= Thoroughbred Shortline Program =

1987 shortline railroad creation program

The Thoroughbred Shortline Program was a system of shortline creation devised by Norfolk Southern in the late 1980s. It involved an alternative to the typical practice of a Class I railroad selling rail lines outright to shortlines in the post-Staggers Act era. Defining features of the program included leasing lines to shortline operators, as opposed to outright sales, keeping stations available in Norfolk Southern marketing campaigns, and crediting carloads delivered to Norfolk Southern towards the lease and eventual purchase of the line.
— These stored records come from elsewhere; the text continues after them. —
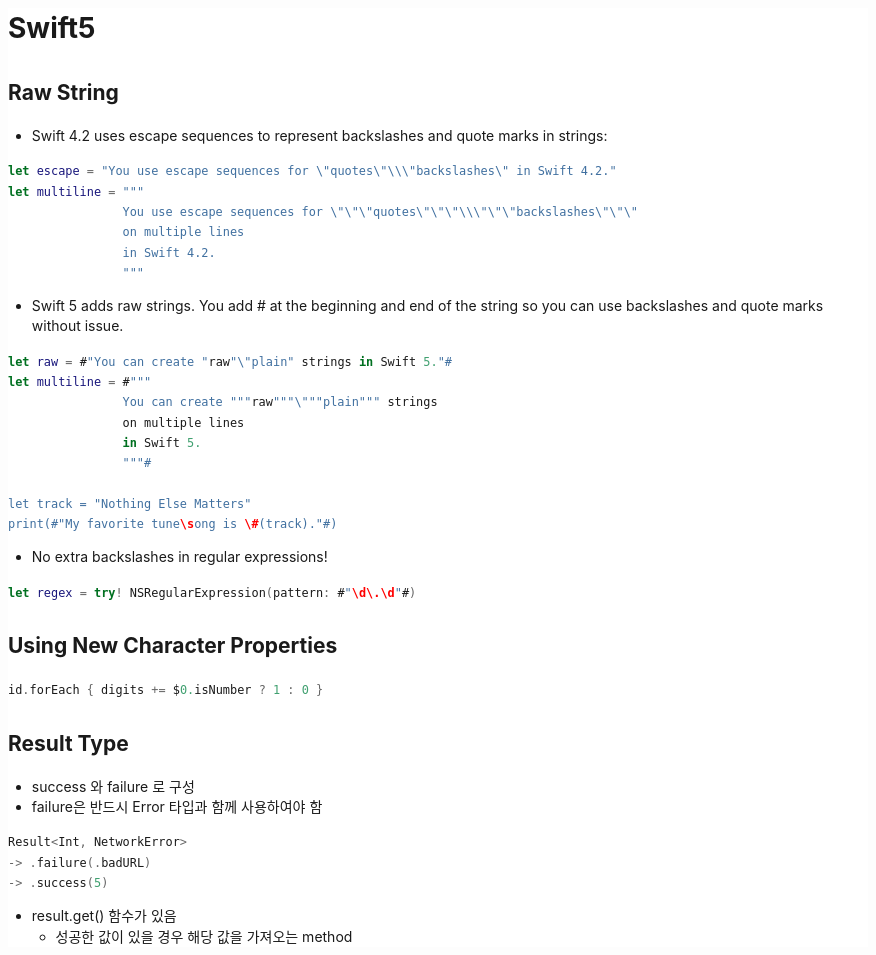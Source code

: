 # Swift5

## Raw String
- Swift 4.2 uses escape sequences to represent backslashes and quote marks in strings:

```swift
let escape = "You use escape sequences for \"quotes\"\\\"backslashes\" in Swift 4.2."
let multiline = """
                You use escape sequences for \"\"\"quotes\"\"\"\\\"\"\"backslashes\"\"\"
                on multiple lines
                in Swift 4.2.
                """
```

- Swift 5 adds raw strings. You add # at the beginning and end of the string so you can use backslashes and quote marks without issue.

```swift
let raw = #"You can create "raw"\"plain" strings in Swift 5."#
let multiline = #"""
                You can create """raw"""\"""plain""" strings
                on multiple lines
                in Swift 5.
                """#

let track = "Nothing Else Matters"
print(#"My favorite tune\song is \#(track)."#)
```

- No extra backslashes in regular expressions!

```swift
let regex = try! NSRegularExpression(pattern: #"\d\.\d"#)
```

## Using New Character Properties
```swift
id.forEach { digits += $0.isNumber ? 1 : 0 }
```


## Result Type
- success 와 failure 로 구성
- failure은 반드시 Error 타입과 함께 사용하여야 함

```swift
Result<Int, NetworkError>
-> .failure(.badURL)
-> .success(5)
```

- result.get() 함수가 있음
	- 성공한 값이 있을 경우 해당 값을 가져오는 method
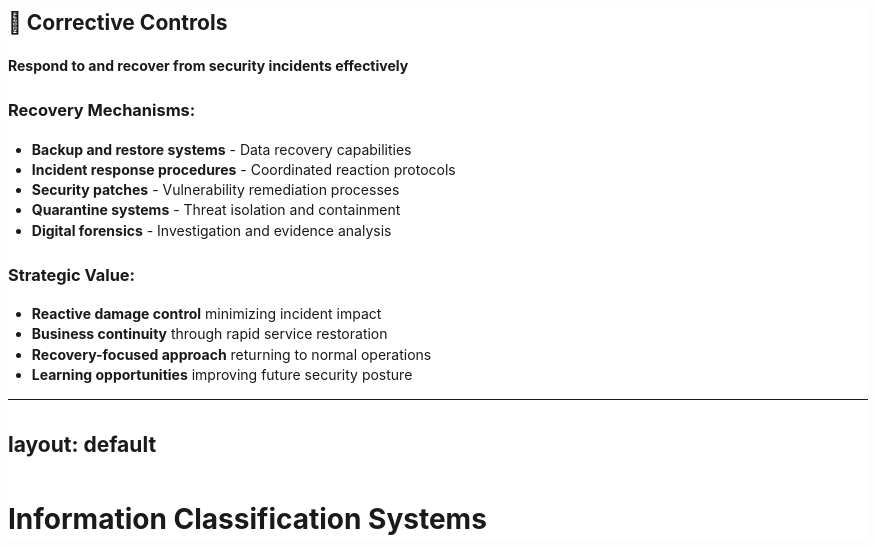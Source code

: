 <div class="control-type" v-click="25">

## 🔧 Corrective Controls
**Respond to and recover from security incidents effectively**

<div v-click="26">

### Recovery Mechanisms:

<v-clicks at="27">

- **Backup and restore systems** - Data recovery capabilities
- **Incident response procedures** - Coordinated reaction protocols
- **Security patches** - Vulnerability remediation processes
- **Quarantine systems** - Threat isolation and containment
- **Digital forensics** - Investigation and evidence analysis

</v-clicks>

</div>

<div v-click="32">

### Strategic Value:

<v-clicks at="33">

- **Reactive damage control** minimizing incident impact
- **Business continuity** through rapid service restoration
- **Recovery-focused approach** returning to normal operations
- **Learning opportunities** improving future security posture

</v-clicks>

</div>

</div>

</div>

<style>
.control-type {
  @apply border-2 border-gray-300 rounded-lg p-4 bg-gray-50 shadow-sm;
}
</style>



---
layout: default
---

# Information Classification Systems

<div class="grid grid-cols-2 gap-8">
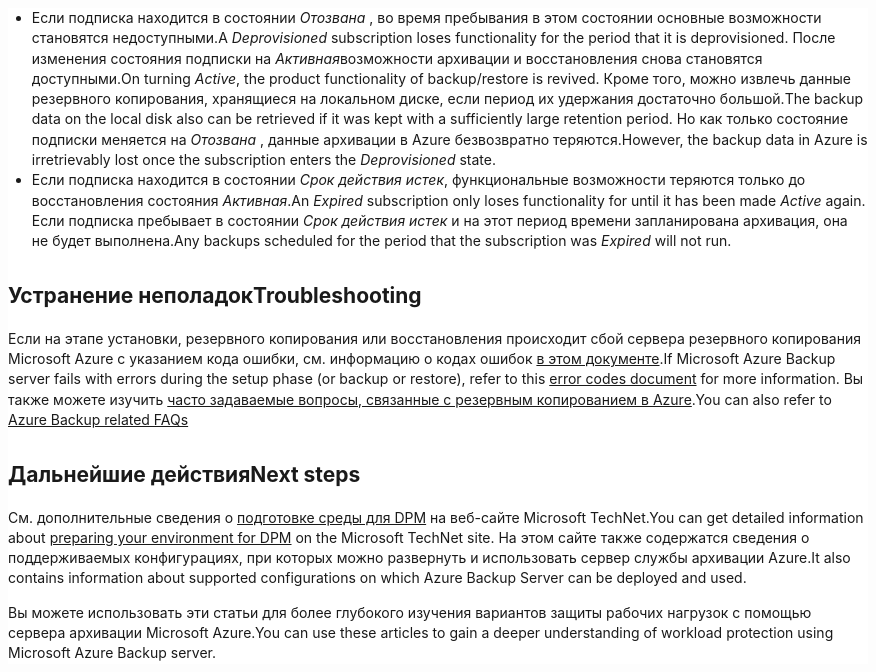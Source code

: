 * <span data-ttu-id="b5ec2-355">Если подписка находится в состоянии *Отозвана* , во время пребывания в этом состоянии основные возможности становятся недоступными.</span><span class="sxs-lookup"><span data-stu-id="b5ec2-355">A *Deprovisioned* subscription loses functionality for the period that it is deprovisioned.</span></span> <span data-ttu-id="b5ec2-356">После изменения состояния подписки на *Активная*возможности архивации и восстановления снова становятся доступными.</span><span class="sxs-lookup"><span data-stu-id="b5ec2-356">On turning *Active*, the product functionality of backup/restore is revived.</span></span> <span data-ttu-id="b5ec2-357">Кроме того, можно извлечь данные резервного копирования, хранящиеся на локальном диске, если период их удержания достаточно большой.</span><span class="sxs-lookup"><span data-stu-id="b5ec2-357">The backup data on the local disk also can be retrieved if it was kept with a sufficiently large retention period.</span></span> <span data-ttu-id="b5ec2-358">Но как только состояние подписки меняется на *Отозвана* , данные архивации в Azure безвозвратно теряются.</span><span class="sxs-lookup"><span data-stu-id="b5ec2-358">However, the backup data in Azure is irretrievably lost once the subscription enters the *Deprovisioned* state.</span></span>
* <span data-ttu-id="b5ec2-359">Если подписка находится в состоянии *Срок действия истек*, функциональные возможности теряются только до восстановления состояния *Активная*.</span><span class="sxs-lookup"><span data-stu-id="b5ec2-359">An *Expired* subscription only loses functionality for until it has been made *Active* again.</span></span> <span data-ttu-id="b5ec2-360">Если подписка пребывает в состоянии *Срок действия истек* и на этот период времени запланирована архивация, она не будет выполнена.</span><span class="sxs-lookup"><span data-stu-id="b5ec2-360">Any backups scheduled for the period that the subscription was *Expired* will not run.</span></span>

## <a name="troubleshooting"></a><span data-ttu-id="b5ec2-361">Устранение неполадок</span><span class="sxs-lookup"><span data-stu-id="b5ec2-361">Troubleshooting</span></span>
<span data-ttu-id="b5ec2-362">Если на этапе установки, резервного копирования или восстановления происходит сбой сервера резервного копирования Microsoft Azure с указанием кода ошибки, см. информацию о кодах ошибок [в этом документе](https://support.microsoft.com/kb/3041338).</span><span class="sxs-lookup"><span data-stu-id="b5ec2-362">If Microsoft Azure Backup server fails with errors during the setup phase (or backup or restore), refer to this [error codes document](https://support.microsoft.com/kb/3041338)  for more information.</span></span>
<span data-ttu-id="b5ec2-363">Вы также можете изучить [часто задаваемые вопросы, связанные с резервным копированием в Azure](backup-azure-backup-faq.md).</span><span class="sxs-lookup"><span data-stu-id="b5ec2-363">You can also refer to [Azure Backup related FAQs](backup-azure-backup-faq.md)</span></span>

## <a name="next-steps"></a><span data-ttu-id="b5ec2-364">Дальнейшие действия</span><span class="sxs-lookup"><span data-stu-id="b5ec2-364">Next steps</span></span>
<span data-ttu-id="b5ec2-365">См. дополнительные сведения о [подготовке среды для DPM](https://technet.microsoft.com/library/hh758176.aspx) на веб-сайте Microsoft TechNet.</span><span class="sxs-lookup"><span data-stu-id="b5ec2-365">You can get detailed information about [preparing your environment for DPM](https://technet.microsoft.com/library/hh758176.aspx) on the Microsoft TechNet site.</span></span> <span data-ttu-id="b5ec2-366">На этом сайте также содержатся сведения о поддерживаемых конфигурациях, при которых можно развернуть и использовать сервер службы архивации Azure.</span><span class="sxs-lookup"><span data-stu-id="b5ec2-366">It also contains information about supported configurations on which Azure Backup Server can be deployed and used.</span></span>

<span data-ttu-id="b5ec2-367">Вы можете использовать эти статьи для более глубокого изучения вариантов защиты рабочих нагрузок с помощью сервера архивации Microsoft Azure.</span><span class="sxs-lookup"><span data-stu-id="b5ec2-367">You can use these articles to gain a deeper understanding of workload protection using Microsoft Azure Backup server.</span></span>
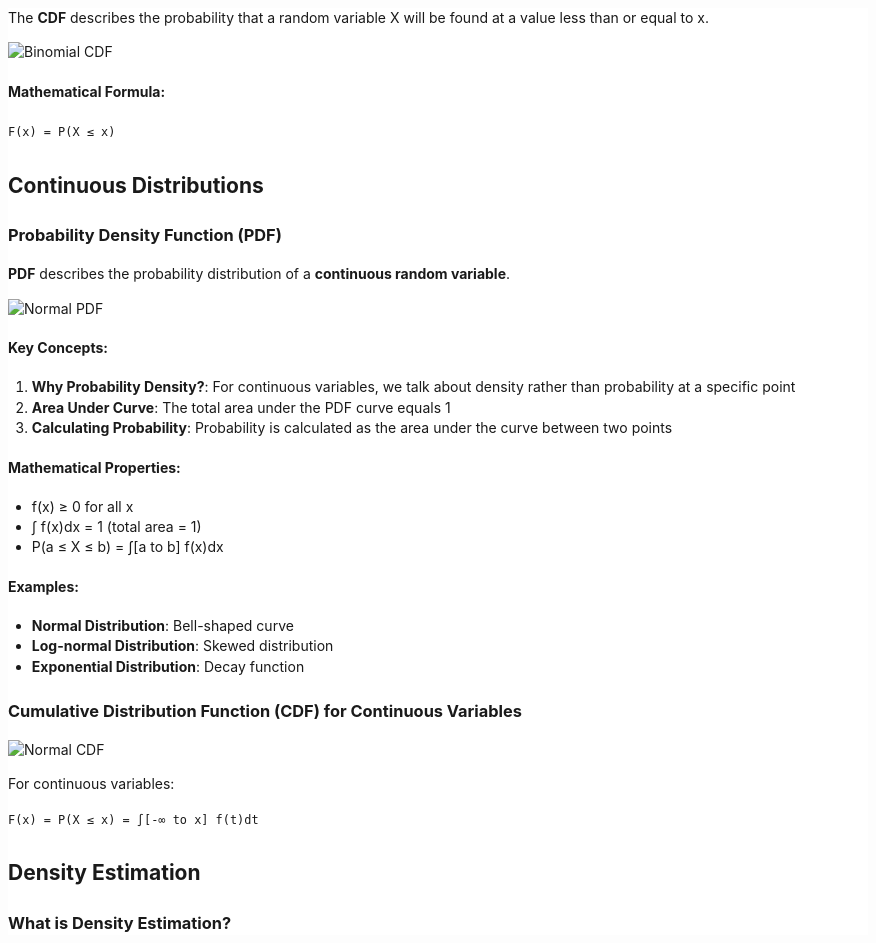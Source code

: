 The **CDF** describes the probability that a random variable X will be found at a value less than or equal to x.

<img src="https://upload.wikimedia.org/wikipedia/commons/thumb/1/17/Binomial_distribution_cdf.svg/325px-Binomial_distribution_cdf.svg.png" alt="Binomial CDF" width="325">

#### Mathematical Formula:

```
F(x) = P(X ≤ x)
```

## Continuous Distributions

### Probability Density Function (PDF)

**PDF** describes the probability distribution of a **continuous random variable**.

<img src="https://upload.wikimedia.org/wikipedia/commons/thumb/2/25/The_Normal_Distribution.svg/400px-The_Normal_Distribution.svg.png" alt="Normal PDF" width="400">

#### Key Concepts:

1. **Why Probability Density?**: For continuous variables, we talk about density rather than probability at a specific point
2. **Area Under Curve**: The total area under the PDF curve equals 1
3. **Calculating Probability**: Probability is calculated as the area under the curve between two points

#### Mathematical Properties:

- f(x) ≥ 0 for all x
- ∫ f(x)dx = 1 (total area = 1)
- P(a ≤ X ≤ b) = ∫[a to b] f(x)dx

#### Examples:

- **Normal Distribution**: Bell-shaped curve
- **Log-normal Distribution**: Skewed distribution
- **Exponential Distribution**: Decay function

### Cumulative Distribution Function (CDF) for Continuous Variables

<img src="https://upload.wikimedia.org/wikipedia/commons/thumb/c/ca/Normal_Distribution_CDF.svg/350px-Normal_Distribution_CDF.svg.png" alt="Normal CDF" width="350">

For continuous variables:

```
F(x) = P(X ≤ x) = ∫[-∞ to x] f(t)dt
```

## Density Estimation

### What is Density Estimation?
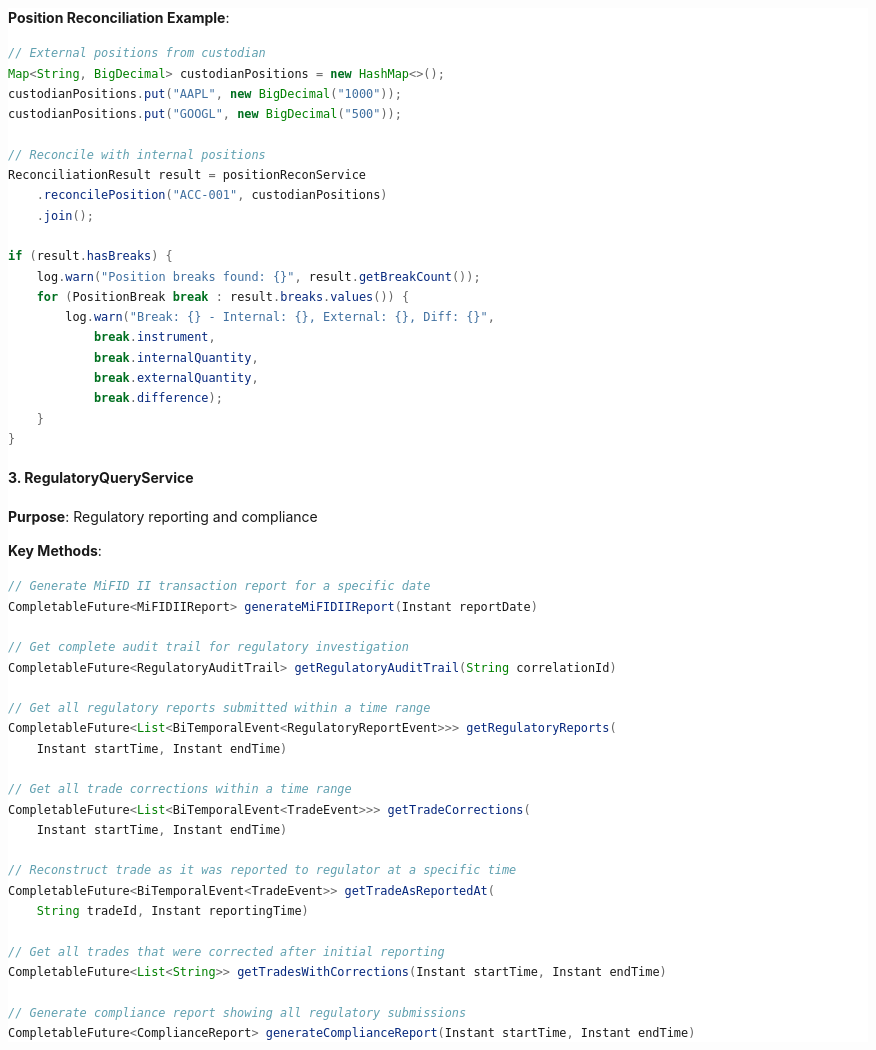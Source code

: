 **Position Reconciliation Example**:

```java
// External positions from custodian
Map<String, BigDecimal> custodianPositions = new HashMap<>();
custodianPositions.put("AAPL", new BigDecimal("1000"));
custodianPositions.put("GOOGL", new BigDecimal("500"));

// Reconcile with internal positions
ReconciliationResult result = positionReconService
    .reconcilePosition("ACC-001", custodianPositions)
    .join();

if (result.hasBreaks) {
    log.warn("Position breaks found: {}", result.getBreakCount());
    for (PositionBreak break : result.breaks.values()) {
        log.warn("Break: {} - Internal: {}, External: {}, Diff: {}",
            break.instrument,
            break.internalQuantity,
            break.externalQuantity,
            break.difference);
    }
}
```

#### 3. RegulatoryQueryService

**Purpose**: Regulatory reporting and compliance

**Key Methods**:

```java
// Generate MiFID II transaction report for a specific date
CompletableFuture<MiFIDIIReport> generateMiFIDIIReport(Instant reportDate)

// Get complete audit trail for regulatory investigation
CompletableFuture<RegulatoryAuditTrail> getRegulatoryAuditTrail(String correlationId)

// Get all regulatory reports submitted within a time range
CompletableFuture<List<BiTemporalEvent<RegulatoryReportEvent>>> getRegulatoryReports(
    Instant startTime, Instant endTime)

// Get all trade corrections within a time range
CompletableFuture<List<BiTemporalEvent<TradeEvent>>> getTradeCorrections(
    Instant startTime, Instant endTime)

// Reconstruct trade as it was reported to regulator at a specific time
CompletableFuture<BiTemporalEvent<TradeEvent>> getTradeAsReportedAt(
    String tradeId, Instant reportingTime)

// Get all trades that were corrected after initial reporting
CompletableFuture<List<String>> getTradesWithCorrections(Instant startTime, Instant endTime)

// Generate compliance report showing all regulatory submissions
CompletableFuture<ComplianceReport> generateComplianceReport(Instant startTime, Instant endTime)
```
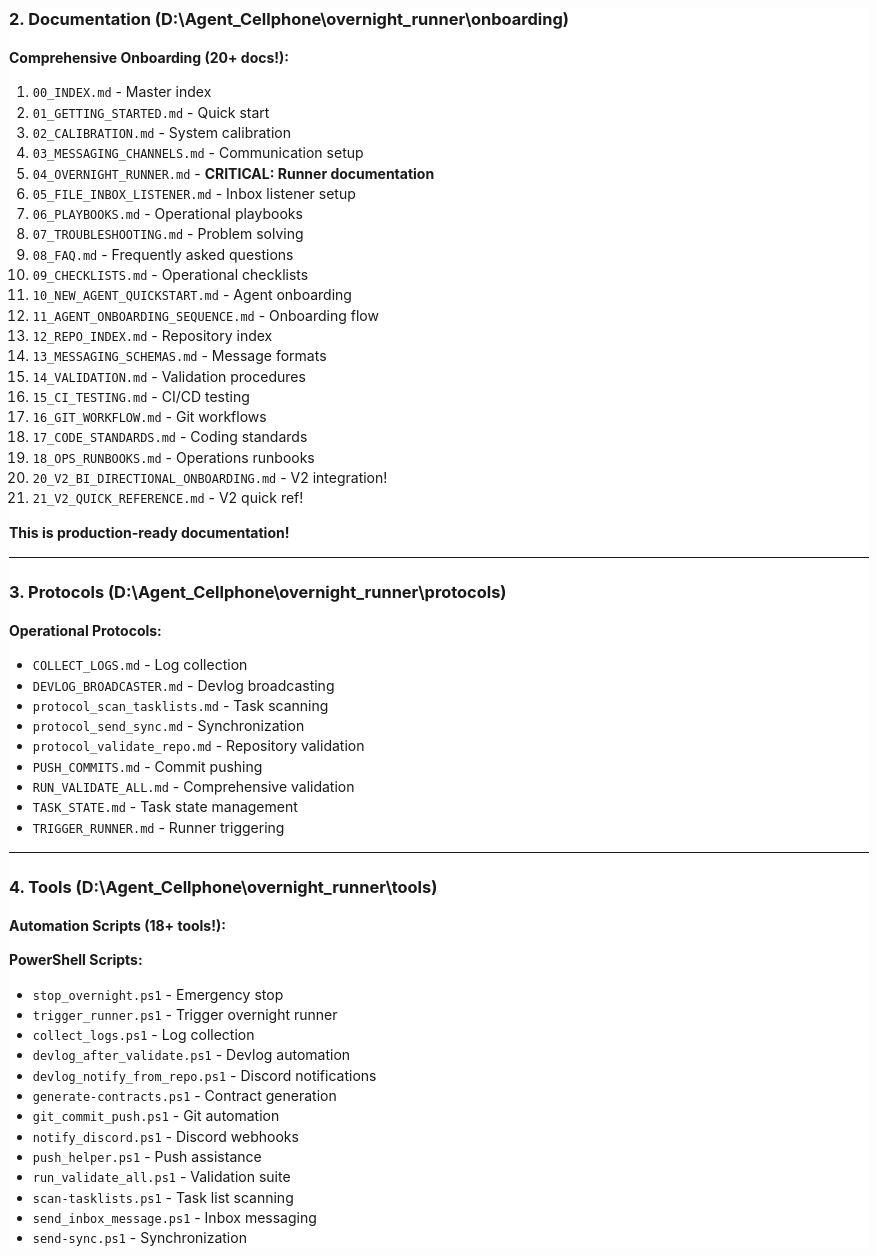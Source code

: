 
### **2. Documentation** (D:\Agent_Cellphone\overnight_runner\onboarding\)

**Comprehensive Onboarding (20+ docs!):**
1. `00_INDEX.md` - Master index
2. `01_GETTING_STARTED.md` - Quick start
3. `02_CALIBRATION.md` - System calibration
4. `03_MESSAGING_CHANNELS.md` - Communication setup
5. `04_OVERNIGHT_RUNNER.md` - **CRITICAL: Runner documentation**
6. `05_FILE_INBOX_LISTENER.md` - Inbox listener setup
7. `06_PLAYBOOKS.md` - Operational playbooks
8. `07_TROUBLESHOOTING.md` - Problem solving
9. `08_FAQ.md` - Frequently asked questions
10. `09_CHECKLISTS.md` - Operational checklists
11. `10_NEW_AGENT_QUICKSTART.md` - Agent onboarding
12. `11_AGENT_ONBOARDING_SEQUENCE.md` - Onboarding flow
13. `12_REPO_INDEX.md` - Repository index
14. `13_MESSAGING_SCHEMAS.md` - Message formats
15. `14_VALIDATION.md` - Validation procedures
16. `15_CI_TESTING.md` - CI/CD testing
17. `16_GIT_WORKFLOW.md` - Git workflows
18. `17_CODE_STANDARDS.md` - Coding standards
19. `18_OPS_RUNBOOKS.md` - Operations runbooks
20. `20_V2_BI_DIRECTIONAL_ONBOARDING.md` - V2 integration!
21. `21_V2_QUICK_REFERENCE.md` - V2 quick ref!

**This is production-ready documentation!**

---

### **3. Protocols** (D:\Agent_Cellphone\overnight_runner\protocols\)

**Operational Protocols:**
- `COLLECT_LOGS.md` - Log collection
- `DEVLOG_BROADCASTER.md` - Devlog broadcasting
- `protocol_scan_tasklists.md` - Task scanning
- `protocol_send_sync.md` - Synchronization
- `protocol_validate_repo.md` - Repository validation
- `PUSH_COMMITS.md` - Commit pushing
- `RUN_VALIDATE_ALL.md` - Comprehensive validation
- `TASK_STATE.md` - Task state management
- `TRIGGER_RUNNER.md` - Runner triggering

---

### **4. Tools** (D:\Agent_Cellphone\overnight_runner\tools\)

**Automation Scripts (18+ tools!):**

**PowerShell Scripts:**
- `stop_overnight.ps1` - Emergency stop
- `trigger_runner.ps1` - Trigger overnight runner
- `collect_logs.ps1` - Log collection
- `devlog_after_validate.ps1` - Devlog automation
- `devlog_notify_from_repo.ps1` - Discord notifications
- `generate-contracts.ps1` - Contract generation
- `git_commit_push.ps1` - Git automation
- `notify_discord.ps1` - Discord webhooks
- `push_helper.ps1` - Push assistance
- `run_validate_all.ps1` - Validation suite
- `scan-tasklists.ps1` - Task list scanning
- `send_inbox_message.ps1` - Inbox messaging
- `send-sync.ps1` - Synchronization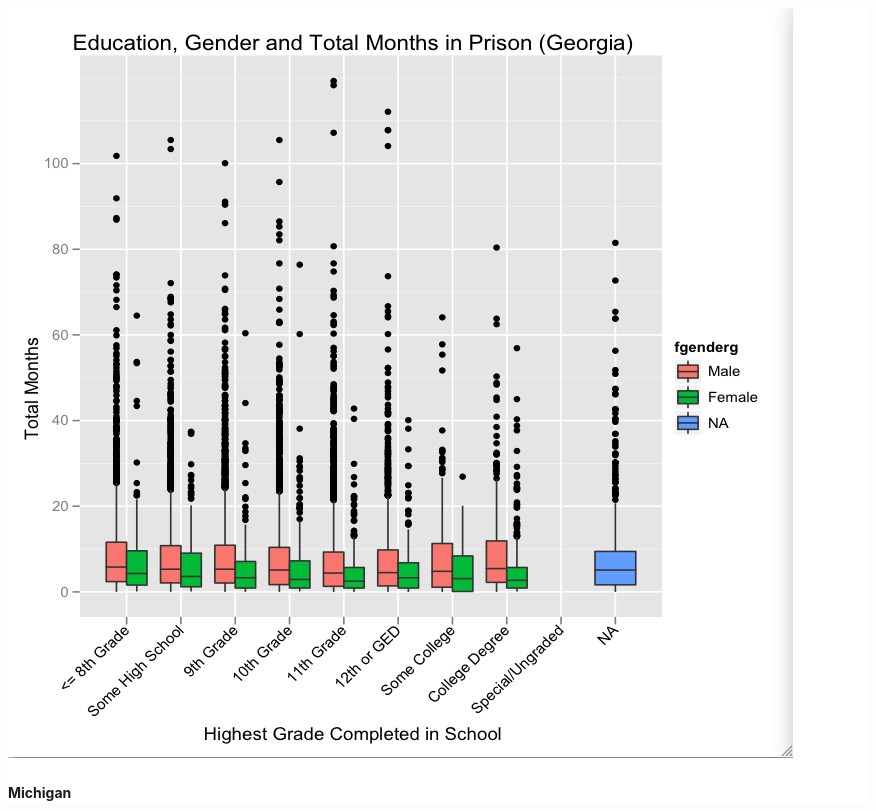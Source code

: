   <img class="project-image" src="/assets/images/projects/prison/r2-11.png"/>
</div>
<h4> Michigan </h4>
<div class="crop">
The program ran from 1988 to 1991, creating more than a dozen new shortline railroads, nearly all of which are still in operation today.

==Background==

The period following railroad deregulation under the provisions of the Staggers Rail Act of 1980 spawned a plethora of railroad rationalization programs. In addition to outright abandonment of low density routes, many of the more promising lines were sold to shortline operators. A reoccurring problem was that many of these new railroads were often so overburdened by the costs of purchasing the infrastructure they operated on, that they lacked the capital to expand their customer base and improve their railroads.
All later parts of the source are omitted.